I was shocked – and it takes a lot to shock me – that people are twisted enough to put them up on YouTube and that YouTube hasn’t attempted to stop them and, worse still, that 6-year- olds can access them so I’ve now got to find out how to limit what can be seen on YouTube.
Any advice on how to limit access to YouTube would be welcome (in simple language please!) Can I restrict access to YouTube with a password?
My children used to play ‘bang you’re dead’ computer games in their teens and I later asked one of them if he thought the violence in the games had made him more violent and he said he thought not because they weren’t real.
I also wonder how children’s hearing will survive the repetitive and percussive sounds of gunshots and explosions. It’s thought that some 37.5 million adults in America, that’s about one in six, are hearing-impaired and many rely on subtitles but, despite arguably having damaged players’ hearing when they were younger, video-streaming and podcasting companies have been slow off the mark in damage limitation.
Films from Europe and the Far East are automatically subtitled, so should films also be subtitled when the words are mostly spoken in the accent of an ethnic minority. ‘Trainspotting’ for example, which is largely incomprehensible to sassenachs.
Also incomprehensible to everyone (except misogynists) is why the wife of a man who is knighted becomes a Lady while the husband of a woman who is made a Dame doesn’t get any title. So Sir John Smith’s wife becomes Lady Smith but Dame Jean Smith’s husband doesn’t become Sir Smith. (A Lady Jean Smith would have got the title from her father, not her husband; someone I used to know, who died far too young, would get quite cross and say “I’m not Lady Hilary Weir, I’m Lady Weir”.)
However, the title ‘Dame’ wasn’t introduced till 1917 when the Order of the British Empire was introduced and men were men and even the suffragists were still chattels.
David Furnish, Sir Elton John’s husband, recently pointed out a further inconsistency by saying he should have been given a title when Sir Elton was knighted.
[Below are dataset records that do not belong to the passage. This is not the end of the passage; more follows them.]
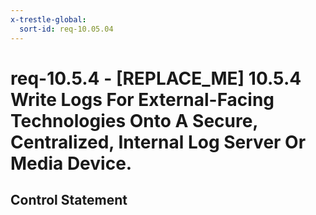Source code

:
 ```yaml
---
x-trestle-global:
  sort-id: req-10.05.04
---
```


# req-10.5.4 - \[REPLACE_ME\] 10.5.4 Write Logs For External-Facing Technologies Onto A Secure, Centralized, Internal Log Server Or Media Device.

## Control Statement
What though? Could you have a Sir Elton whose husband was Sir John? And what about lesbians? Dame and Lady? And trans couples – the Knight formerly known as Lady?
That should rock the boat, upset the applecart, put the cat among the pigeons and stir things up as well as taking the wind from governments’ sails and putting a spoke in their wheels.
I’m on David Furnish’s side: the current system is sexist and unfair so let’s just invent a new title for the partner of people given titles.